Certified | USA Small Business
Body armor, just like any other garment you wear on your body, is bound to get dirty. Proper cleaning and maintenance are essential if you want your body armor to last long. Let's face it — you don't want to be shopping for body armor every few months.
Each body armor piece has a special washing and drying method, but bulletproof vests are particularly delicate when it comes to cleaning. You can easily compromise the effectiveness of your vest with improper care. Below, we'll explore various tips for cleaning, maintaining and storing body armor. Cleaning may not be your favorite thing in the world, but you'll thank us later.
Most bulletproof vests are made of PE (Polyethylene) or Kevlar fabrics. In some instances, carrier vests can be reinforced with ceramic or steel armor plates. The materials used to make a particular body armor piece determine how it is cleaned or washed.
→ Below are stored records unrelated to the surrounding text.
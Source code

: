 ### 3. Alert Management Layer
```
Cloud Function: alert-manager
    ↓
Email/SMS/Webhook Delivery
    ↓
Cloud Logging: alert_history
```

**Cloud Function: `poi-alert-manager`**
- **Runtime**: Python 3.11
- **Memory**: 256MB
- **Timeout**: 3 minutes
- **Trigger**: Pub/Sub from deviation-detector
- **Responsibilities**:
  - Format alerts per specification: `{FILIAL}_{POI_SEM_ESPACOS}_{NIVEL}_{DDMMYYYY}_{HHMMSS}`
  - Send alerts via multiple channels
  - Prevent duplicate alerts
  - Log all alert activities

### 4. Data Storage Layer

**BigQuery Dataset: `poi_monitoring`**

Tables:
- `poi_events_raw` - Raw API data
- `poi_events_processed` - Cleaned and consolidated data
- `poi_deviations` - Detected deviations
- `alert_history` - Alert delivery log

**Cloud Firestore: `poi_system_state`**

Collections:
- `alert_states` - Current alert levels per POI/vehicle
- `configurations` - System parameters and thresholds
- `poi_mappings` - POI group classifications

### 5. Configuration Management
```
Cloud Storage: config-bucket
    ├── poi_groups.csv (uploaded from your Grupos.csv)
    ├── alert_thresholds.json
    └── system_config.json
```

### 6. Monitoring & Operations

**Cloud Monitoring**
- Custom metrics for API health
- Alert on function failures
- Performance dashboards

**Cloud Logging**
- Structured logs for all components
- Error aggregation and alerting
While other pieces like helmets need to be cleaned at some point as well, the body armor cleaning conversation mainly revolves around bulletproof vests since they're the most used type of body armor. The ballistic materials used to make different body armor pieces are the same in most instances. Therefore, there isn’t much difference in how they should be cleaned.
Before we get into it, it's important to mention that body armor made of steel or ceramic needs to be cleaned as well. It's quite easy to clean steel or ceramic surfaces, though. You just need to wipe dust and debris from the surface with a wet cloth, then wipe it with a dry cloth. Keep liquids or any sort of reactive substances away from the surface of steel body armor during storage.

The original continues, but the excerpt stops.